(Document images with source code)
● ● ● ● ●
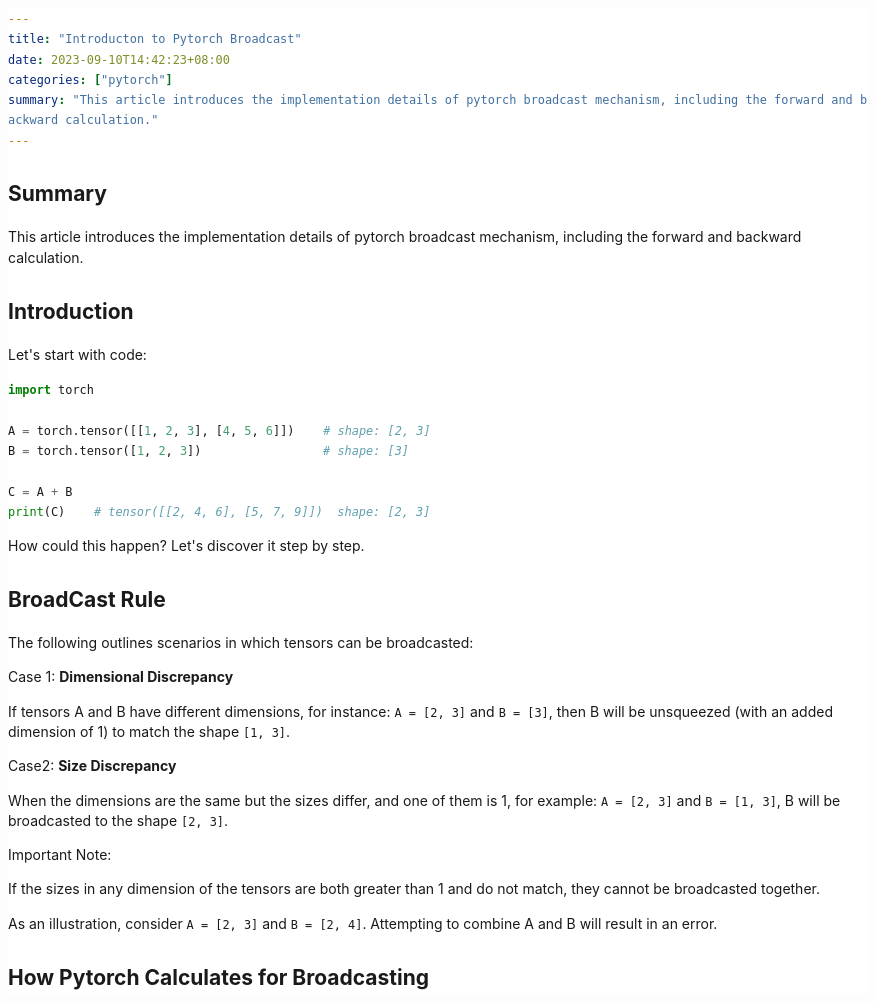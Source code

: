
 ```yaml
---
title: "Introducton to Pytorch Broadcast"
date: 2023-09-10T14:42:23+08:00
categories: ["pytorch"]
summary: "This article introduces the implementation details of pytorch broadcast mechanism, including the forward and backward calculation."
---
```


## Summary

This article introduces the implementation details of pytorch broadcast mechanism, including the forward and backward calculation.

## Introduction

Let's start with code:

```python
import torch

A = torch.tensor([[1, 2, 3], [4, 5, 6]])    # shape: [2, 3]
B = torch.tensor([1, 2, 3])                 # shape: [3]

C = A + B
print(C)    # tensor([[2, 4, 6], [5, 7, 9]])  shape: [2, 3]
```

How could this happen? Let's discover it step by step.

## BroadCast Rule

The following outlines scenarios in which tensors can be broadcasted:

Case 1: **Dimensional Discrepancy**

If tensors A and B have different dimensions, for instance: `A = [2, 3]` and `B = [3]`, then B will be unsqueezed (with an added dimension of 1) to match the shape `[1, 3]`.

Case2: **Size Discrepancy**

When the dimensions are the same but the sizes differ, and one of them is 1, for example: `A = [2, 3]` and `B = [1, 3]`, B will be broadcasted to the shape `[2, 3]`.

Important Note:

If the sizes in any dimension of the tensors are both greater than 1 and do not match, they cannot be broadcasted together.

As an illustration, consider `A = [2, 3]` and `B = [2, 4]`. Attempting to combine A and B will result in an error.

## How Pytorch Calculates for Broadcasting
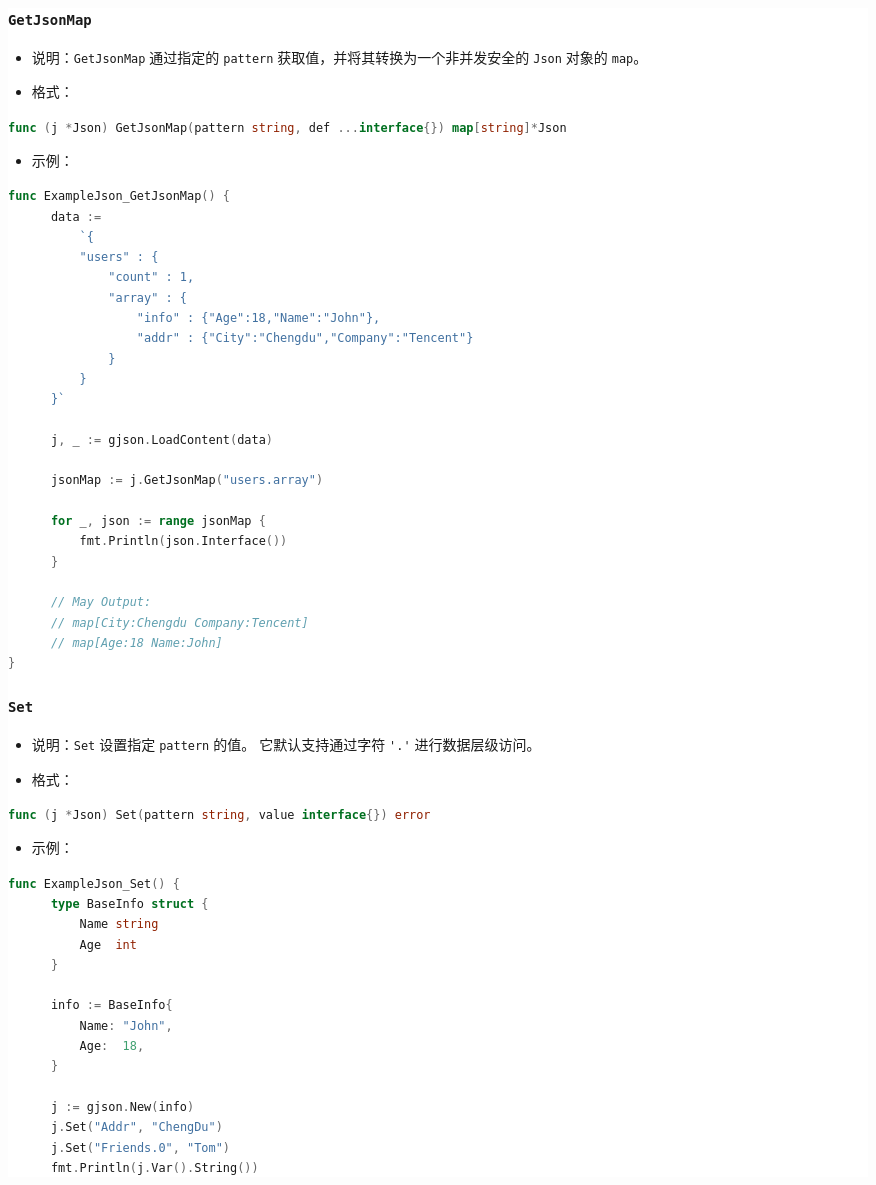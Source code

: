 
### `GetJsonMap`

- 说明：`GetJsonMap` 通过指定的 `pattern` 获取值，并将其转换为一个非并发安全的 `Json` 对象的 `map`。

- 格式：

```go
func (j *Json) GetJsonMap(pattern string, def ...interface{}) map[string]*Json
```

- 示例：

```go
func ExampleJson_GetJsonMap() {
      data :=
          `{
          "users" : {
              "count" : 1,
              "array" : {
                  "info" : {"Age":18,"Name":"John"},
                  "addr" : {"City":"Chengdu","Company":"Tencent"}
              }
          }
      }`

      j, _ := gjson.LoadContent(data)

      jsonMap := j.GetJsonMap("users.array")

      for _, json := range jsonMap {
          fmt.Println(json.Interface())
      }

      // May Output:
      // map[City:Chengdu Company:Tencent]
      // map[Age:18 Name:John]
}
```


### `Set`

- 说明：`Set` 设置指定 `pattern` 的值。 它默认支持通过字符 `'.'` 进行数据层级访问。

- 格式：

```go
func (j *Json) Set(pattern string, value interface{}) error
```

- 示例：

```go
func ExampleJson_Set() {
      type BaseInfo struct {
          Name string
          Age  int
      }

      info := BaseInfo{
          Name: "John",
          Age:  18,
      }

      j := gjson.New(info)
      j.Set("Addr", "ChengDu")
      j.Set("Friends.0", "Tom")
      fmt.Println(j.Var().String())
```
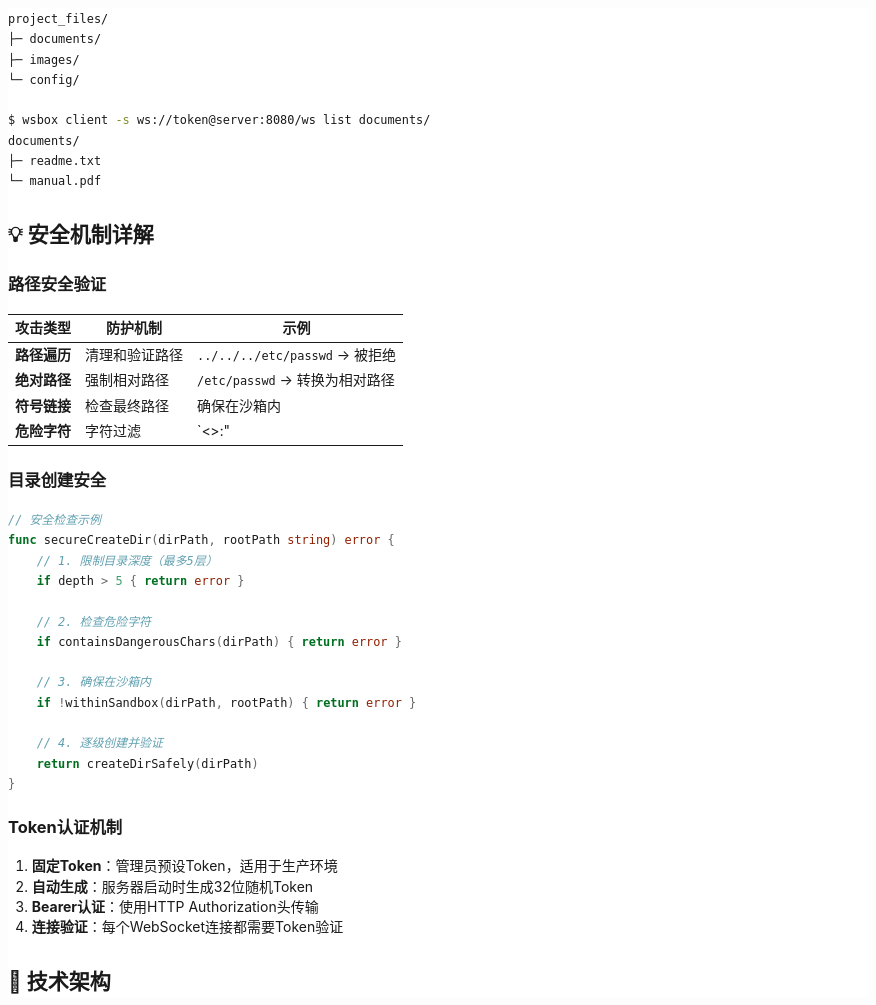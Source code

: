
 ```bash
project_files/
├─ documents/
├─ images/
└─ config/

$ wsbox client -s ws://token@server:8080/ws list documents/
documents/
├─ readme.txt
└─ manual.pdf
```

## 💡 安全机制详解

### 路径安全验证
| 攻击类型 | 防护机制 | 示例 |
|----------|----------|------|
| **路径遍历** | 清理和验证路径 | `../../../etc/passwd` → 被拒绝 |
| **绝对路径** | 强制相对路径 | `/etc/passwd` → 转换为相对路径 |
| **符号链接** | 检查最终路径 | 确保在沙箱内 |
| **危险字符** | 字符过滤 | `<>:"|?*` → 被拒绝 |

### 目录创建安全
```go
// 安全检查示例
func secureCreateDir(dirPath, rootPath string) error {
    // 1. 限制目录深度（最多5层）
    if depth > 5 { return error }
    
    // 2. 检查危险字符
    if containsDangerousChars(dirPath) { return error }
    
    // 3. 确保在沙箱内
    if !withinSandbox(dirPath, rootPath) { return error }
    
    // 4. 逐级创建并验证
    return createDirSafely(dirPath)
}
```

### Token认证机制
1. **固定Token**：管理员预设Token，适用于生产环境
2. **自动生成**：服务器启动时生成32位随机Token
3. **Bearer认证**：使用HTTP Authorization头传输
4. **连接验证**：每个WebSocket连接都需要Token验证

## 🧩 技术架构
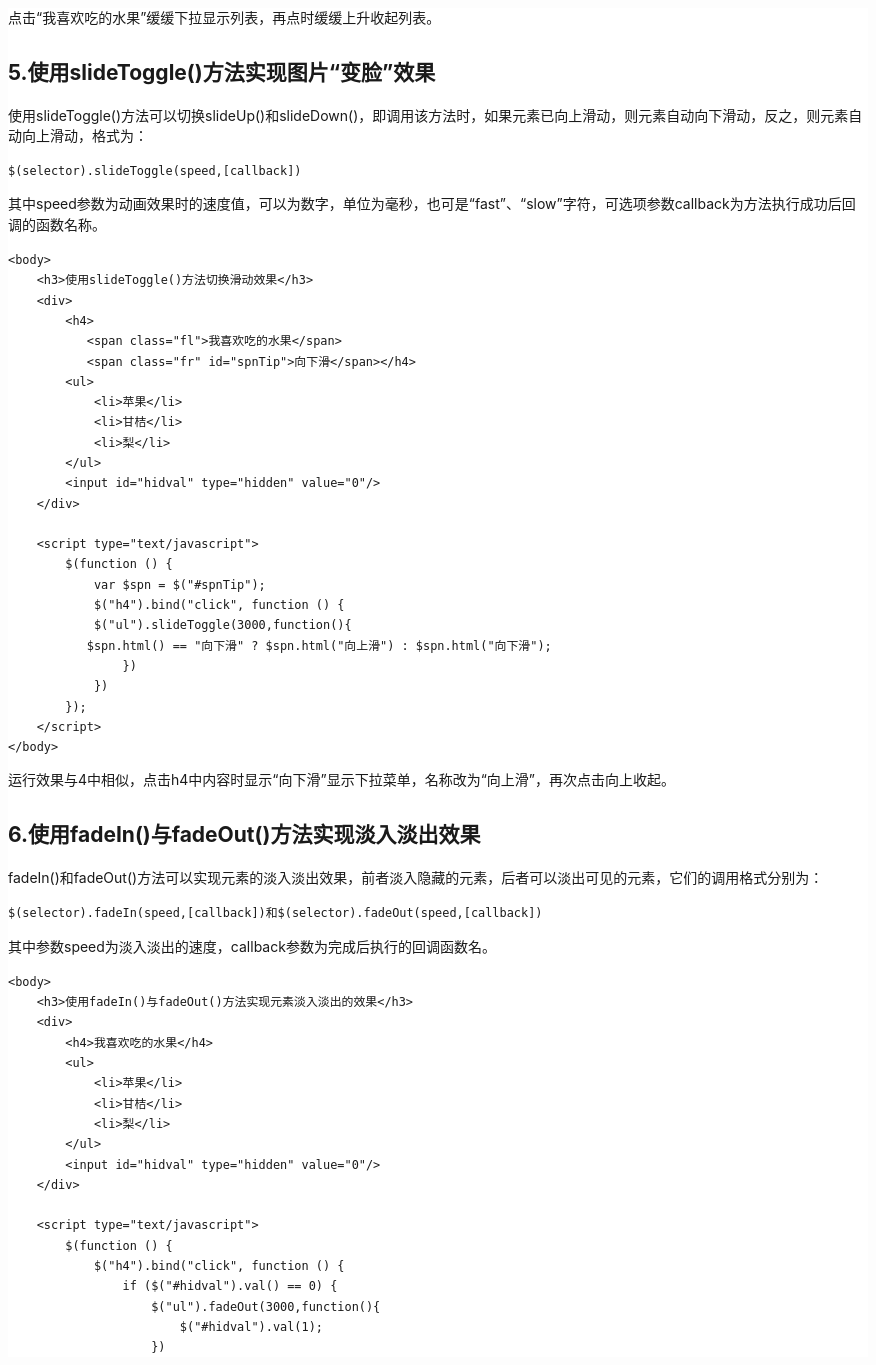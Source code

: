 点击“我喜欢吃的水果”缓缓下拉显示列表，再点时缓缓上升收起列表。

5.使用slideToggle()方法实现图片“变脸”效果
-------------------------------
使用slideToggle()方法可以切换slideUp()和slideDown()，即调用该方法时，如果元素已向上滑动，则元素自动向下滑动，反之，则元素自动向上滑动，格式为：
```
$(selector).slideToggle(speed,[callback])
```
其中speed参数为动画效果时的速度值，可以为数字，单位为毫秒，也可是“fast”、“slow”字符，可选项参数callback为方法执行成功后回调的函数名称。
```
<body>
    <h3>使用slideToggle()方法切换滑动效果</h3>
    <div>
        <h4>
           <span class="fl">我喜欢吃的水果</span>
           <span class="fr" id="spnTip">向下滑</span></h4>
        <ul>
            <li>苹果</li>
            <li>甘桔</li>
            <li>梨</li>
        </ul>
        <input id="hidval" type="hidden" value="0"/>
    </div>
    
    <script type="text/javascript">
        $(function () {
            var $spn = $("#spnTip");
            $("h4").bind("click", function () {
            $("ul").slideToggle(3000,function(){
           $spn.html() == "向下滑" ? $spn.html("向上滑") : $spn.html("向下滑");
                })
            })
        });
    </script>
</body>
```
运行效果与4中相似，点击h4中内容时显示“向下滑”显示下拉菜单，名称改为“向上滑”，再次点击向上收起。

6.使用fadeIn()与fadeOut()方法实现淡入淡出效果
--------------------------------
fadeIn()和fadeOut()方法可以实现元素的淡入淡出效果，前者淡入隐藏的元素，后者可以淡出可见的元素，它们的调用格式分别为：
```
$(selector).fadeIn(speed,[callback])和$(selector).fadeOut(speed,[callback])
```
其中参数speed为淡入淡出的速度，callback参数为完成后执行的回调函数名。
```
<body>
    <h3>使用fadeIn()与fadeOut()方法实现元素淡入淡出的效果</h3>
    <div>
        <h4>我喜欢吃的水果</h4>
        <ul>
            <li>苹果</li>
            <li>甘桔</li>
            <li>梨</li>
        </ul>
        <input id="hidval" type="hidden" value="0"/>
    </div>
    
    <script type="text/javascript">
        $(function () {
            $("h4").bind("click", function () {
                if ($("#hidval").val() == 0) {
                    $("ul").fadeOut(3000,function(){
                        $("#hidval").val(1);
                    })
```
● ● ● ● ●
■ What to work on: Among the entries above, find every line holding "Println" and copy it.

■ Answer below:
          fmt.Println(json.Interface())
      fmt.Println(j.Var().String())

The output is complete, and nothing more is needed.